Over the last few months I've spent a lot of time studying optimal control and reinforcement learning. Aside from reading, one of the best ways to learn about something is to do it yourself, which in this case means a lot of playing around with the well known algorithms, and for those I really like, including them into dlib, which is the subject of this post.  So far I've added two methods, the first, added in a previous dlib release was the well known least squares policy iteration reinforcement learning algorithm.  The second, and my favorite so far due to its practicality, is a tool for solving model predictive control problems.

There is a dlib example program that explains the new model predictive control tool in detail.  But the basic idea is that it takes as input a simple linear equation defining how some process evolves in time and then tells you what control input you should apply to make the process go into some user specified state.  For example, imagine you have an air vehicle with a rocket on it and you want it to hover at some specific location in the air.  You could use a model predictive controller to find out what direction to fire the rocket at each moment to get the desired outcome.  In fact, the dlib example program is just that.  It produces the following visualization where the vehicle is the black dot and you want it to hover at the green location.  The rocket thrust is shown as the red line:


Another fun new tool in dlib is the perspective_window.  It's a super easy to use tool for visualizing 3D point cloud data.  For instance, the included example program shows how to make this:


Finally, Patrick Snape contributed Python bindings for dlib's video tracker, so now you can use it from Python.  To try out these new tools download the newest dlib release.



8 comments :

Zubrycki Igor said...

you should play with ADRC (Active disturbance rejection control) it is quite powerful and robust

Shuang Liu said...

Hi Davis,

Is there anyway to make the frontal face detector to use all the cores available when it's running on a single image?

Davis King said...

No, that's not one of its features.

Shuang Liu said...

But is it possible though? Pyr every image beforehand and use openmp parallel for to extract feature and such?

Shuang Liu said...

Hi Davis, correlation tracker is very slow on my machine (i7, 32GB desktop) when I enable use blas and lapack, it seems be spending lots of time on

Function Name Total CPU (%) Self CPU (%) Total CPU (ms) Self CPU (ms) Module
- dlib::blas_bindings::matrix_assign_blas_helper,0,1,dlib::memory_manager_stateless_kernel_1,dlib::row_major_layout>,dlib::matrix,0,1,dlib::memory_manager_stateless_kernel_1,dlib::row_major_layout>,void>::assign 32.06 % 0.06 % 513 1 linear.exe

Is there a way to fix this? i.e. not calling blas routine on complex number operation ?

Davis King said...

Does this help? http://dlib.net/faq.html#Whyisdlibslow

James Harper said...

It's normal (60fps) if I disabled Blas. I'm using a cmake optimization script to detect available instruction set and I am sure it's using sse and avx in release mode. It seems to be a memory transfer problem (5~6 fps with use_blas).

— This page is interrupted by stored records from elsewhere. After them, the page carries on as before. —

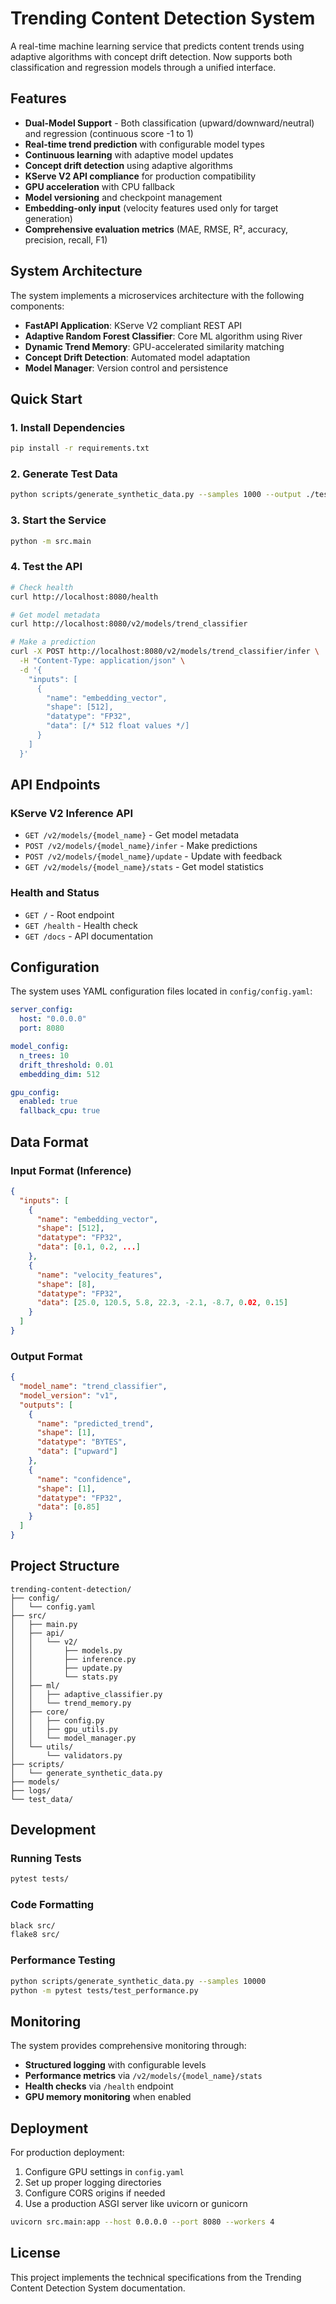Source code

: # Trending Content Detection System

A real-time machine learning service that predicts content trends using adaptive algorithms with concept drift detection. Now supports both classification and regression models through a unified interface.

## Features

- **Dual-Model Support** - Both classification (upward/downward/neutral) and regression (continuous score -1 to 1)
- **Real-time trend prediction** with configurable model types
- **Continuous learning** with adaptive model updates
- **Concept drift detection** using adaptive algorithms
- **KServe V2 API compliance** for production compatibility
- **GPU acceleration** with CPU fallback
- **Model versioning** and checkpoint management
- **Embedding-only input** (velocity features used only for target generation)
- **Comprehensive evaluation metrics** (MAE, RMSE, R², accuracy, precision, recall, F1)

## System Architecture

The system implements a microservices architecture with the following components:

- **FastAPI Application**: KServe V2 compliant REST API
- **Adaptive Random Forest Classifier**: Core ML algorithm using River
- **Dynamic Trend Memory**: GPU-accelerated similarity matching
- **Concept Drift Detection**: Automated model adaptation
- **Model Manager**: Version control and persistence

## Quick Start

### 1. Install Dependencies

```bash
pip install -r requirements.txt
```

### 2. Generate Test Data

```bash
python scripts/generate_synthetic_data.py --samples 1000 --output ./test_data
```

### 3. Start the Service

```bash
python -m src.main
```

### 4. Test the API

```bash
# Check health
curl http://localhost:8080/health

# Get model metadata
curl http://localhost:8080/v2/models/trend_classifier

# Make a prediction
curl -X POST http://localhost:8080/v2/models/trend_classifier/infer \
  -H "Content-Type: application/json" \
  -d '{
    "inputs": [
      {
        "name": "embedding_vector",
        "shape": [512],
        "datatype": "FP32",
        "data": [/* 512 float values */]
      }
    ]
  }'
```

## API Endpoints

### KServe V2 Inference API

- `GET /v2/models/{model_name}` - Get model metadata
- `POST /v2/models/{model_name}/infer` - Make predictions
- `POST /v2/models/{model_name}/update` - Update with feedback
- `GET /v2/models/{model_name}/stats` - Get model statistics

### Health and Status

- `GET /` - Root endpoint
- `GET /health` - Health check
- `GET /docs` - API documentation

## Configuration

The system uses YAML configuration files located in `config/config.yaml`:

```yaml
server_config:
  host: "0.0.0.0"
  port: 8080

model_config:
  n_trees: 10
  drift_threshold: 0.01
  embedding_dim: 512

gpu_config:
  enabled: true
  fallback_cpu: true
```

## Data Format

### Input Format (Inference)

```json
{
  "inputs": [
    {
      "name": "embedding_vector",
      "shape": [512],
      "datatype": "FP32", 
      "data": [0.1, 0.2, ...]
    },
    {
      "name": "velocity_features",
      "shape": [8],
      "datatype": "FP32",
      "data": [25.0, 120.5, 5.8, 22.3, -2.1, -8.7, 0.02, 0.15]
    }
  ]
}
```

### Output Format

```json
{
  "model_name": "trend_classifier",
  "model_version": "v1",
  "outputs": [
    {
      "name": "predicted_trend",
      "shape": [1],
      "datatype": "BYTES",
      "data": ["upward"]
    },
    {
      "name": "confidence", 
      "shape": [1],
      "datatype": "FP32",
      "data": [0.85]
    }
  ]
}
```

## Project Structure

```
trending-content-detection/
├── config/
│   └── config.yaml
├── src/
│   ├── main.py
│   ├── api/
│   │   └── v2/
│   │       ├── models.py
│   │       ├── inference.py
│   │       ├── update.py
│   │       └── stats.py
│   ├── ml/
│   │   ├── adaptive_classifier.py
│   │   └── trend_memory.py
│   ├── core/
│   │   ├── config.py
│   │   ├── gpu_utils.py
│   │   └── model_manager.py
│   └── utils/
│       └── validators.py
├── scripts/
│   └── generate_synthetic_data.py
├── models/
├── logs/
└── test_data/
```

## Development

### Running Tests

```bash
pytest tests/
```

### Code Formatting

```bash
black src/
flake8 src/
```

### Performance Testing

```bash
python scripts/generate_synthetic_data.py --samples 10000
python -m pytest tests/test_performance.py
```

## Monitoring

The system provides comprehensive monitoring through:

- **Structured logging** with configurable levels
- **Performance metrics** via `/v2/models/{model_name}/stats`
- **Health checks** via `/health` endpoint
- **GPU memory monitoring** when enabled

## Deployment

For production deployment:

1. Configure GPU settings in `config.yaml`
2. Set up proper logging directories
3. Configure CORS origins if needed
4. Use a production ASGI server like uvicorn or gunicorn

```bash
uvicorn src.main:app --host 0.0.0.0 --port 8080 --workers 4
```

## License

This project implements the technical specifications from the Trending Content Detection System documentation.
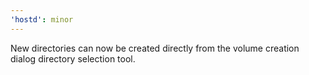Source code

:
 ```yaml
---
'hostd': minor
---
```


New directories can now be created directly from the volume creation dialog directory selection tool.
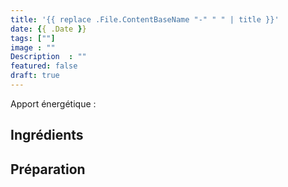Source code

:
 ```yaml
---
title: '{{ replace .File.ContentBaseName "-" " " | title }}'
date: {{ .Date }}
tags: [""]
image : ""
Description  : ""
featured: false
draft: true
---
```


Apport énergétique :

## Ingrédients 

## Préparation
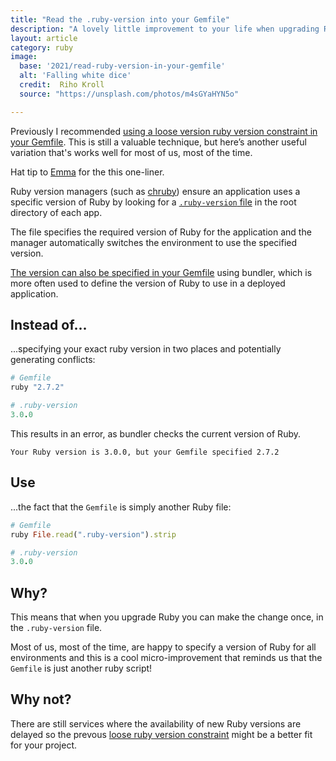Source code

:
 ```yaml
---
title: "Read the .ruby-version into your Gemfile"
description: "A lovely little improvement to your life when upgrading Ruby"
layout: article
category: ruby
image:
  base: '2021/read-ruby-version-in-your-gemfile'
  alt: 'Falling white dice'
  credit:  Riho Kroll
  source: "https://unsplash.com/photos/m4sGYaHYN5o"

---
```


Previously I recommended [using a loose version ruby version constraint in your Gemfile](/ruby/use-loose-ruby-versioning-in-your-gemfile/). This is still a valuable technique, but here’s another useful variation that's works well for most of us, most of the time.

Hat tip to [Emma](https://twitter.com/EmmaBeynon) for the this one-liner.

Ruby version managers (such as [chruby](https://github.com/postmodern/chruby)) ensure an application uses a specific version of Ruby by looking for a [`.ruby-version` file](https://gist.github.com/fnichol/1912050) in the root directory of each app.

The file specifies the required version of Ruby for the application and the manager automatically switches the environment to use the specified version.

[The version can also be specified in your Gemfile](https://bundler.io/gemfile_ruby.html) using bundler, which is more often used to define the version of Ruby to use in a deployed application.


## Instead of...

...specifying your exact ruby version in two places and potentially generating conflicts:

```ruby
# Gemfile
ruby "2.7.2"
```

```ruby
# .ruby-version
3.0.0
```

This results in an error, as bundler checks the current version of Ruby.

```
Your Ruby version is 3.0.0, but your Gemfile specified 2.7.2
```

## Use

...the fact that the `Gemfile` is simply another Ruby file:

```ruby
# Gemfile
ruby File.read(".ruby-version").strip
```

```ruby
# .ruby-version
3.0.0
```


## Why?

This means that when you upgrade Ruby you can make the change once, in the `.ruby-version` file.

Most of us, most of the time, are happy to specify a version of Ruby for all environments and this is a cool micro-improvement that reminds us that the `Gemfile` is just another ruby script!


## Why not?

There are still services where the availability of new Ruby versions are delayed so the prevous [loose ruby version constraint](/ruby/use-loose-ruby-versioning-in-your-gemfile/) might be a better fit for your project.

Also I noticed the svd routine is giving different results with use_lapack enabled. Apparently on matrix lager than 3x3 the algorithm in numerical recipe gives different results than Lapack. Disabling lapack will break my app.

Davis King said...

I don't see such large differences between using or not using blas on my machines. I always use either the Intel MKL or OpenBLAS since those are high quality blas implementations. However, there are a lot of bad ones or improperly compiled blas libraries floating around. Many that don't compute matrix decompositions correctly or have other problems. You have probably installed one of those.